Personally, I love the sunrise; I just hate waking up for it. I also hate what it does to the world if the night allowed the world to feel something. It shows us passion is folly, although hours before passion was as real as solar fire.
Babycakes and milkshakes. Don’t you know me? Don’t you know me by now?
Last night’s foggy drive made me worry that a cryptid would attack out of nowhere and snatch me from my car, and that Mulder and Scully would have to investigate which sequence of mundane events occurred to explain what really happened.
MULDER: His browser history shows he’s made 253 recent visits to Fortean Times, and the IRS confirms he owes back taxes.
SCULLY: He’s also the defendant in several paternity cases, and the blood in the driver seat is determined to be porcine in origin.

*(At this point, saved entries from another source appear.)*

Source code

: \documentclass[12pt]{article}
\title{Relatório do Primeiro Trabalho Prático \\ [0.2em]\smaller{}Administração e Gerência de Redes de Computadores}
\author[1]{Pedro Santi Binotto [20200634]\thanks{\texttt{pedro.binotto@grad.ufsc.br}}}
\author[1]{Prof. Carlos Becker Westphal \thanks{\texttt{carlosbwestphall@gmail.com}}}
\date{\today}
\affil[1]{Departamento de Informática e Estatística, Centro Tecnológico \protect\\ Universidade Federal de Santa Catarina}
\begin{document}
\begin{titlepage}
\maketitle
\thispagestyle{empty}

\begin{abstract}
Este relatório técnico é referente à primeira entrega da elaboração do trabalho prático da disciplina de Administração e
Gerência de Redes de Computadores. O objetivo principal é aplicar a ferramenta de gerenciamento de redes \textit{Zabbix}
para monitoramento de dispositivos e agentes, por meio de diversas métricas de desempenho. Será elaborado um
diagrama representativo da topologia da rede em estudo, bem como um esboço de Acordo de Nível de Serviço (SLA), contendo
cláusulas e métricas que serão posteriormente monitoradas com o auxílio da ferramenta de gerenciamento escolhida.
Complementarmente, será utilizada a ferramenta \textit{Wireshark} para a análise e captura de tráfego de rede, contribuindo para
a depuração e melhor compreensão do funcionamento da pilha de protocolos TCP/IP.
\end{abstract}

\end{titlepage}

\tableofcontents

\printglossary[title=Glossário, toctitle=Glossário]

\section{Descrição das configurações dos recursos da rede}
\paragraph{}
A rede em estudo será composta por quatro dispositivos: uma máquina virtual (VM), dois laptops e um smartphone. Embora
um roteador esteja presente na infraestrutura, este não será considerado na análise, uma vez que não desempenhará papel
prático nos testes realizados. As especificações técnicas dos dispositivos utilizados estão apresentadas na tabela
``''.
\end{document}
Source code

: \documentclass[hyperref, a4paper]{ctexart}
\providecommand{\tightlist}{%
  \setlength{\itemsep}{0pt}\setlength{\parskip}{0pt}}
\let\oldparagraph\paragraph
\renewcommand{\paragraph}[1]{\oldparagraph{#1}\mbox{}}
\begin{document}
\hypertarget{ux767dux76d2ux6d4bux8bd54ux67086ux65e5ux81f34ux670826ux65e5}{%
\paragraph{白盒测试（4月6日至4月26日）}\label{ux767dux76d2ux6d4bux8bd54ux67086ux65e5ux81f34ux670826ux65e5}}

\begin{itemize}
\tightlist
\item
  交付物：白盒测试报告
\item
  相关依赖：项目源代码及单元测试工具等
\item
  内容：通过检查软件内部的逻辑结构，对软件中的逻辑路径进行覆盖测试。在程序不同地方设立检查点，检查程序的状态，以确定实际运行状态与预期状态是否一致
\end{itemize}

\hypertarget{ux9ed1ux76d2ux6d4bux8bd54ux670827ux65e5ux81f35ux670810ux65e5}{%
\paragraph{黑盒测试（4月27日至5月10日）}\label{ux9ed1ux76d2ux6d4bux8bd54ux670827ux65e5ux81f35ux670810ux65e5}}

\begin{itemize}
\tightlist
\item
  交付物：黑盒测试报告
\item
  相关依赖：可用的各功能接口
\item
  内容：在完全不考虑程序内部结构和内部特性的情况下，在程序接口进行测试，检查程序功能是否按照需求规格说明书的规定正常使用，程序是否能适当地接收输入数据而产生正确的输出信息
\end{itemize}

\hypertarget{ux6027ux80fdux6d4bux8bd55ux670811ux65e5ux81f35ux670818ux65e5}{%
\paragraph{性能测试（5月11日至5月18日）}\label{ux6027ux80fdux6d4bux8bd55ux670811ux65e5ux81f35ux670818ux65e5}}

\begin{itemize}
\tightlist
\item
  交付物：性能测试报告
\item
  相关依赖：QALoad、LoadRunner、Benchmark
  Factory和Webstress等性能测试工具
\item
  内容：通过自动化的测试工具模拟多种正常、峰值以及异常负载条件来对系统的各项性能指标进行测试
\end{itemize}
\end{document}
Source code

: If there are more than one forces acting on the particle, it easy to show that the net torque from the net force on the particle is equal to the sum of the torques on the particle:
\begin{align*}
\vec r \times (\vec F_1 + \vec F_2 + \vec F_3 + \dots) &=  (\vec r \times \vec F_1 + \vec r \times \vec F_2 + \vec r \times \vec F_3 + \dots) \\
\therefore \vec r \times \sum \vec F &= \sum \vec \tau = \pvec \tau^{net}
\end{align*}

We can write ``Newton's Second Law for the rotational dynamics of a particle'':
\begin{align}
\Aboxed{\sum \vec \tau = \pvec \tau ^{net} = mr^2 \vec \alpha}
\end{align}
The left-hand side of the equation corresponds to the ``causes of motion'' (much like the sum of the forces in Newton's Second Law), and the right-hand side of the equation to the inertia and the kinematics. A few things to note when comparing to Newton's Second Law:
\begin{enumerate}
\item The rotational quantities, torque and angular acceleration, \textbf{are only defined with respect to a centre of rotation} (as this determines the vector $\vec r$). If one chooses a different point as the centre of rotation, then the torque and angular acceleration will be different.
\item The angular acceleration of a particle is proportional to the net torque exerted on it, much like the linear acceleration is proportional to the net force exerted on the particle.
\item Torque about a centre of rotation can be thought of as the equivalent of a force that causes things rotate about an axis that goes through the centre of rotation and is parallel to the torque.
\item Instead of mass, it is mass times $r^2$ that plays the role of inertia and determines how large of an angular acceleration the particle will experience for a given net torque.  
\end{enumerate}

MULDER: So he made like D.B. Cooper and disappeared after ditching his car on this county road.
Driving around tonight in the fog makes me realize that I miss weather.
It’s always so hot and dry and boring here in Austin. Give me weather, dammit. Variable weather. Second-guessing weather. “Do I need a coat, an umbrella, or cargo shorts?” weather. It’s what I miss about living in my mid-latitude home state, where we’re reminded that there are four seasons in the year.
I certainly do miss that variability. It kept me present, observant, honest about reality; attentive to how to handle myself in the unknown environment. It gave me news to bemuse.
Some day, Austin may lose all its charm and I’ll pull up stakes and move up a few states, but until then, I’ll have to take what I can from these strange winter weeks and find novelty where I can find it.
Important information from the Office of My Kitchen:
Listen, these chicken strips won’t double-batter and fry themselves. I’m here to facilitate.
Breaded with flour, Herbs de Provence, Lowry’s Season Salt, onion powder, egg, milk. Homefries could’ve fried further, but I got impatient. Honey mustard made by pouring honey and brown mustard into a bowl and mixing them, like some chemist who’s too cheap for store-bought.